L’attaque commence par la confiance plutôt que par une vulnérabilité de la blockchain. JUMPSEC a découvert que les opérateurs utilisaient des comptes Telegram compromis appartenant à de véritables contacts de l’industrie pour inviter des cibles à de fausses réunions vidéo. Comme les messages proviennent de comptes authentiques et peuvent faire référence à des relations existantes, la reconnaissance de l’expéditeur offre une protection limitée.
Google Mandiant a documenté indépendamment une intrusion similaire, nommée UNC1069, en février. Une victime a reçu des messages d’un compte Telegram d’un dirigeant crypto compromis, a programmé une réunion et a été redirigée vers un domaine Zoom falsifié.
La victime a signalé avoir vu ce qui semblait être une vidéo générée par IA d’un autre dirigeant crypto pendant l’appel simulé. L’attribution nécessite de la précision. Mandiant suit l’acteur sous le nom de UNC1069 et indique qu’il chevauche BlueNoroff.
Caractéristiques du kit de phishing
Le kit reconstruit de JUMPSEC montre une interface de réunion mise en scène demandant l’accès à la webcam avant qu’un opérateur ne rejoigne avec une vidéo préenregistrée.
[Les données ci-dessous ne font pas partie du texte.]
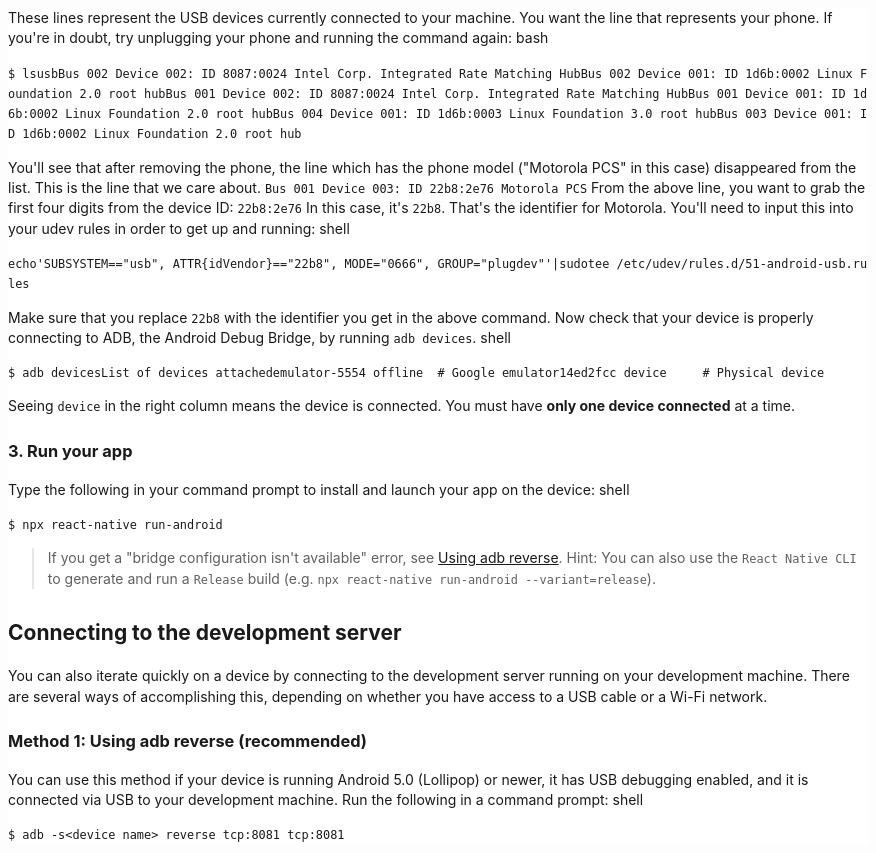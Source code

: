 These lines represent the USB devices currently connected to your machine.
You want the line that represents your phone. If you're in doubt, try unplugging your phone and running the command again:
bash
```
$ lsusbBus 002 Device 002: ID 8087:0024 Intel Corp. Integrated Rate Matching HubBus 002 Device 001: ID 1d6b:0002 Linux Foundation 2.0 root hubBus 001 Device 002: ID 8087:0024 Intel Corp. Integrated Rate Matching HubBus 001 Device 001: ID 1d6b:0002 Linux Foundation 2.0 root hubBus 004 Device 001: ID 1d6b:0003 Linux Foundation 3.0 root hubBus 003 Device 001: ID 1d6b:0002 Linux Foundation 2.0 root hub
```

You'll see that after removing the phone, the line which has the phone model ("Motorola PCS" in this case) disappeared from the list. This is the line that we care about.
`Bus 001 Device 003: ID 22b8:2e76 Motorola PCS`
From the above line, you want to grab the first four digits from the device ID:
`22b8:2e76`
In this case, it's `22b8`. That's the identifier for Motorola.
You'll need to input this into your udev rules in order to get up and running:
shell
```
echo'SUBSYSTEM=="usb", ATTR{idVendor}=="22b8", MODE="0666", GROUP="plugdev"'|sudotee /etc/udev/rules.d/51-android-usb.rules
```

Make sure that you replace `22b8` with the identifier you get in the above command.
Now check that your device is properly connecting to ADB, the Android Debug Bridge, by running `adb devices`.
shell
```
$ adb devicesList of devices attachedemulator-5554 offline  # Google emulator14ed2fcc device     # Physical device
```

Seeing `device` in the right column means the device is connected. You must have **only one device connected** at a time.
### 3. Run your app[​](https://reactnative.dev/docs/0.70/running-on-device#3-run-your-app-2 "Direct link to 3. Run your app")
Type the following in your command prompt to install and launch your app on the device:
shell
```
$ npx react-native run-android
```

> If you get a "bridge configuration isn't available" error, see [Using adb reverse](https://reactnative.dev/docs/0.70/running-on-device#method-1-using-adb-reverse-recommended).
> Hint: You can also use the `React Native CLI` to generate and run a `Release` build (e.g. `npx react-native run-android --variant=release`).
## Connecting to the development server
You can also iterate quickly on a device by connecting to the development server running on your development machine. There are several ways of accomplishing this, depending on whether you have access to a USB cable or a Wi-Fi network.
### Method 1: Using adb reverse (recommended)[​](https://reactnative.dev/docs/0.70/running-on-device#method-1-using-adb-reverse-recommended-2 "Direct link to Method 1: Using adb reverse \(recommended\)")
You can use this method if your device is running Android 5.0 (Lollipop) or newer, it has USB debugging enabled, and it is connected via USB to your development machine.
Run the following in a command prompt:
shell
```
$ adb -s<device name> reverse tcp:8081 tcp:8081
```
La victime voit ensuite un prétendu problème audio et une fausse mise à jour logicielle. Le texte de dépannage affiché est trompeur : le copier-coller d’une commande ClickFix contrôlée par un attaquant est placé dans le presse-papiers.
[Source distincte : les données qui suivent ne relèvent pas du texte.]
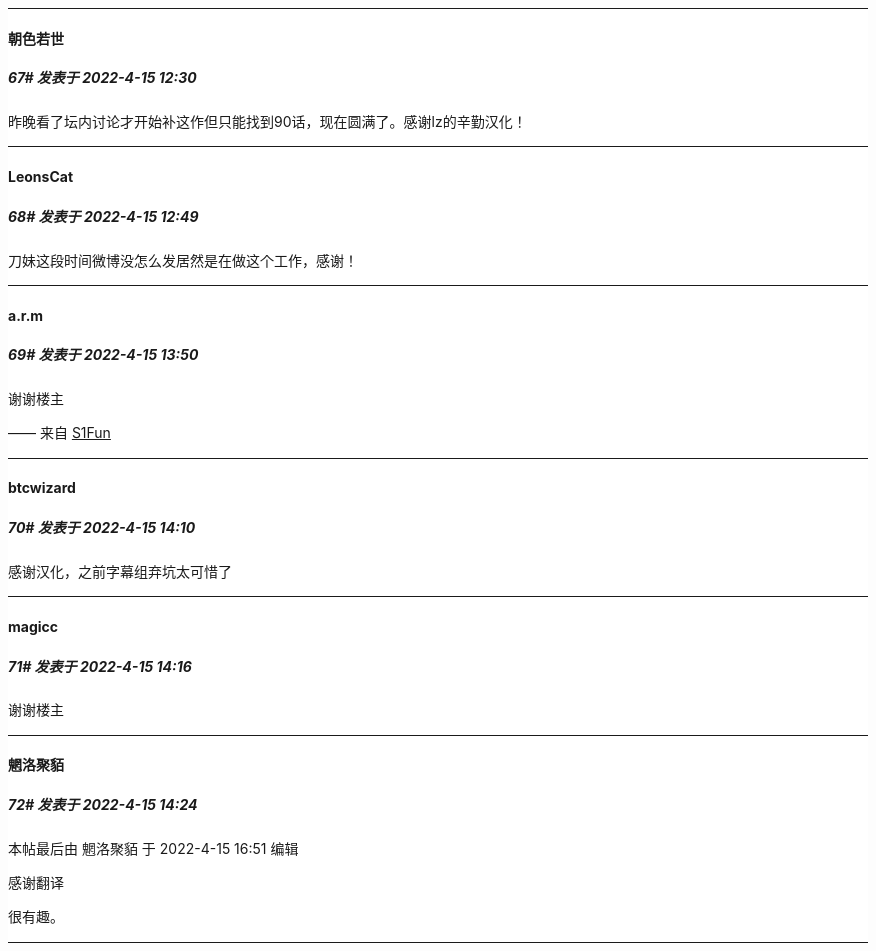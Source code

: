 *****

####  朝色若世  
##### 67#       发表于 2022-4-15 12:30

昨晚看了坛内讨论才开始补这作但只能找到90话，现在圆满了。感谢lz的辛勤汉化！



*****

####  LeonsCat  
##### 68#       发表于 2022-4-15 12:49

刀妹这段时间微博没怎么发居然是在做这个工作，感谢！



*****

####  a.r.m  
##### 69#       发表于 2022-4-15 13:50

谢谢楼主

—— 来自 [S1Fun](https://s1fun.koalcat.com)



*****

####  btcwizard  
##### 70#       发表于 2022-4-15 14:10

感谢汉化，之前字幕组弃坑太可惜了



*****

####  magicc  
##### 71#       发表于 2022-4-15 14:16

谢谢楼主



*****

####  魍洛聚貊  
##### 72#       发表于 2022-4-15 14:24

 本帖最后由 魍洛聚貊 于 2022-4-15 16:51 编辑 

感谢翻译

很有趣。

*****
Sur Windows, JUMPSEC a observé des composants PowerShell et VBScript capables de désactiver les défenses, de mener des reconnaissances et de soutenir un accès ultérieur. Sur macOS, les chercheurs ont trouvé des scripts shell et des charges utiles Mach-O conçus pour voler des identifiants et d’autres données sensibles.
Le kit scanne également les fournisseurs de portefeuilles de navigateurs avant la livraison de logiciels malveillants, aidant les opérateurs à identifier des cibles précieuses. Cela signifie que l’affirmation selon laquelle il suffit d’ouvrir un lien de réunion pour vider un portefeuille est trop large.
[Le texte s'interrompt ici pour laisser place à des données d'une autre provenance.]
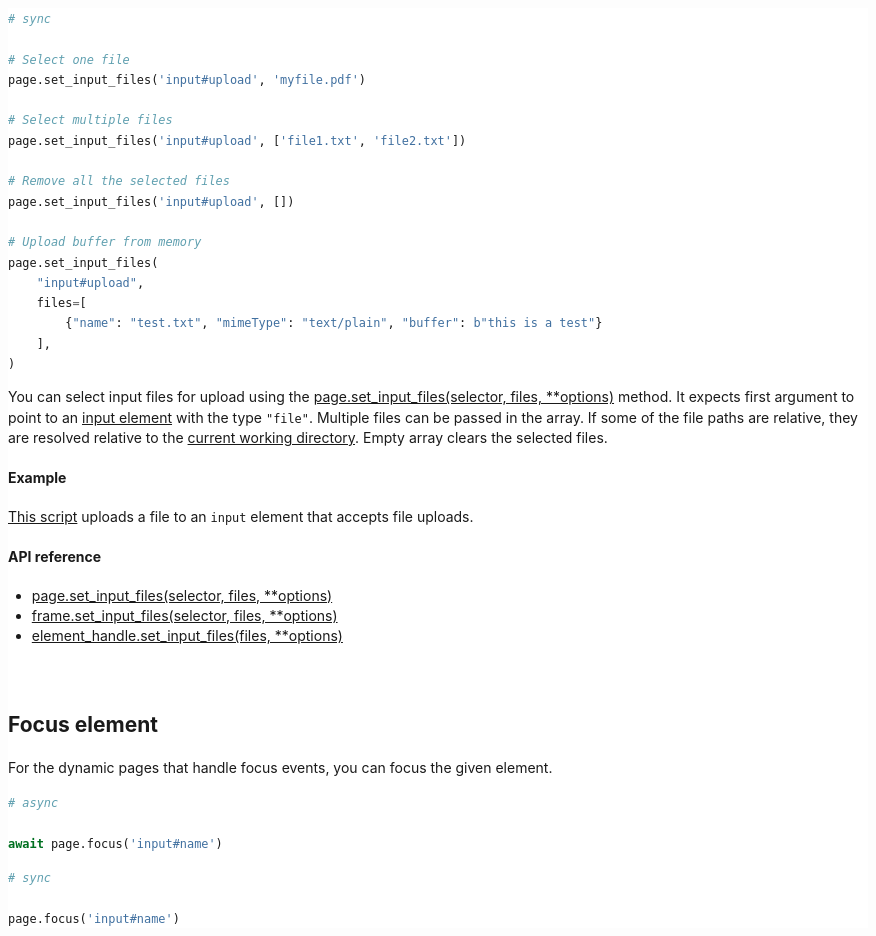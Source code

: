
 ```py
# sync

# Select one file
page.set_input_files('input#upload', 'myfile.pdf')

# Select multiple files
page.set_input_files('input#upload', ['file1.txt', 'file2.txt'])

# Remove all the selected files
page.set_input_files('input#upload', [])

# Upload buffer from memory
page.set_input_files(
    "input#upload",
    files=[
        {"name": "test.txt", "mimeType": "text/plain", "buffer": b"this is a test"}
    ],
)
```

You can select input files for upload using the [page.set_input_files(selector, files, **options)](./api/class-page.md#pageset_input_filesselector-files-options) method. It expects first argument to point to an [input element](https://developer.mozilla.org/en-US/docs/Web/HTML/Element/input) with the type `"file"`. Multiple files can be passed in the array. If some of the file paths are relative, they are resolved relative to the [current working directory](https://nodejs.org/api/process.html#process_process_cwd). Empty array clears the selected files.

#### Example

[This script](https://github.com/microsoft/playwright/blob/master/utils/docs/examples/upload.js) uploads a file to an `input` element that accepts file uploads.

#### API reference
- [page.set_input_files(selector, files, **options)](./api/class-page.md#pageset_input_filesselector-files-options)
- [frame.set_input_files(selector, files, **options)](./api/class-frame.md#frameset_input_filesselector-files-options)
- [element_handle.set_input_files(files, **options)](./api/class-elementhandle.md#element_handleset_input_filesfiles-options)

<br/>

## Focus element

For the dynamic pages that handle focus events, you can focus the given element.

```py
# async

await page.focus('input#name')
```

```py
# sync

page.focus('input#name')
```


[Accessibility]: ./api/class-accessibility.md "Accessibility"
[Browser]: ./api/class-browser.md "Browser"
[BrowserContext]: ./api/class-browsercontext.md "BrowserContext"
[BrowserType]: ./api/class-browsertype.md "BrowserType"
[CDPSession]: ./api/class-cdpsession.md "CDPSession"
[ChromiumBrowserContext]: ./api/class-chromiumbrowsercontext.md "ChromiumBrowserContext"
[ConsoleMessage]: ./api/class-consolemessage.md "ConsoleMessage"
[Dialog]: ./api/class-dialog.md "Dialog"
[Download]: ./api/class-download.md "Download"
[ElementHandle]: ./api/class-elementhandle.md "ElementHandle"
[FileChooser]: ./api/class-filechooser.md "FileChooser"
[Frame]: ./api/class-frame.md "Frame"
[JSHandle]: ./api/class-jshandle.md "JSHandle"
[Keyboard]: ./api/class-keyboard.md "Keyboard"
[Mouse]: ./api/class-mouse.md "Mouse"
[Page]: ./api/class-page.md "Page"
[Playwright]: ./api/class-playwright.md "Playwright"
[Request]: ./api/class-request.md "Request"
[Response]: ./api/class-response.md "Response"
[Route]: ./api/class-route.md "Route"
[Selectors]: ./api/class-selectors.md "Selectors"
[TimeoutError]: ./api/class-timeouterror.md "TimeoutError"
[Touchscreen]: ./api/class-touchscreen.md "Touchscreen"
[Video]: ./api/class-video.md "Video"
[WebSocket]: ./api/class-websocket.md "WebSocket"
[Worker]: ./api/class-worker.md "Worker"
[Element]: https://developer.mozilla.org/en-US/docs/Web/API/element "Element"
[Evaluation Argument]: ./core-concepts.md#evaluationargument "Evaluation Argument"
[Promise]: https://developer.mozilla.org/en-US/docs/Web/JavaScript/Reference/Global_Objects/Promise "Promise"
[iterator]: https://developer.mozilla.org/en-US/docs/Web/JavaScript/Reference/Iteration_protocols "Iterator"
[origin]: https://developer.mozilla.org/en-US/docs/Glossary/Origin "Origin"
[selector]: https://developer.mozilla.org/en-US/docs/Web/CSS/CSS_Selectors "selector"
[Serializable]: https://developer.mozilla.org/en-US/docs/Web/JavaScript/Reference/Global_Objects/JSON/stringify#Description "Serializable"
[UIEvent.detail]: https://developer.mozilla.org/en-US/docs/Web/API/UIEvent/detail "UIEvent.detail"
[UnixTime]: https://en.wikipedia.org/wiki/Unix_time "Unix Time"
[xpath]: https://developer.mozilla.org/en-US/docs/Web/XPath "xpath"
[Any]: https://docs.python.org/3/library/typing.html#typing.Any "Any"
[bool]: https://docs.python.org/3/library/stdtypes.html "bool"
[Callable]: https://docs.python.org/3/library/typing.html#typing.Callable "Callable"
[EventContextManager]: https://docs.python.org/3/reference/datamodel.html#context-managers "Event context manager"
[EventEmitter]: https://pyee.readthedocs.io/en/latest/#pyee.BaseEventEmitter "EventEmitter"
[Dict]: https://docs.python.org/3/library/typing.html#typing.Dict "Dict"
[float]: https://docs.python.org/3/library/stdtypes.html#numeric-types-int-float-complex "float"
[int]: https://docs.python.org/3/library/stdtypes.html#numeric-types-int-float-complex "int"
[List]: https://docs.python.org/3/library/typing.html#typing.List "List"
[NoneType]: https://docs.python.org/3/library/constants.html#None "None"
[Pattern]: https://docs.python.org/3/library/re.html "Pattern"
[URL]: https://en.wikipedia.org/wiki/URL "URL"
[pathlib.Path]: https://realpython.com/python-pathlib/ "pathlib.Path"
[str]: https://docs.python.org/3/library/stdtypes.html#text-sequence-type-str "str"
[Union]: https://docs.python.org/3/library/typing.html#typing.Union "Union"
Dans les chaînes documentées, le compromis nécessite une autre action, comme exécuter une commande copiée ou une mise à jour malveillante.
Cependant, une fois que le logiciel malveillant s’exécute, Mandiant a trouvé des outils capables de voler des données de navigateur, des identifiants Keychain et des données utilisateur Telegram.
Recommandations et précautions
Le FBI a averti séparément que des acteurs nord-coréens mènent une ingénierie sociale hautement ciblée contre les employés de la cryptomonnaie et de la DeFi. Ses recommandations signalent spécifiquement les demandes d’exécuter du code, d’installer des applications inconnues, d’exécuter des scripts pour corriger des appels vidéo ou de déplacer des conversations entre des plateformes de communication.
Le FBI recommande de vérifier les identités par un canal indépendant et de garder les identifiants de portefeuille, les phrases de récupération et les clés privées hors des appareils connectés à Internet. L’authentification à deux facteurs reste utile, mais les appareils infectés peuvent exposer des données de session, donc les sessions compromises doivent également être révoquées depuis un appareil propre.
Les utilisateurs doivent traiter les demandes de réunion inattendues, les changements de domaine, les invites de correction audio et les demandes de coller des commandes comme des signaux à haut risque.
Si un code suspect a déjà été exécuté, le FBI conseille de déconnecter l’appareil affecté d’Internet tout en le laissant allumé pour une éventuelle récupération judiciaire.
La campagne est donc mieux décrite comme une opération d’ingénierie sociale en cours, liée à la Corée du Nord, ciblant la couche humaine autour de la garde des cryptomonnaies. Son efficacité provient de l’exploitation d’identités de confiance et d’outils de travail familiers, et non de la rupture de Bitcoin lui-même.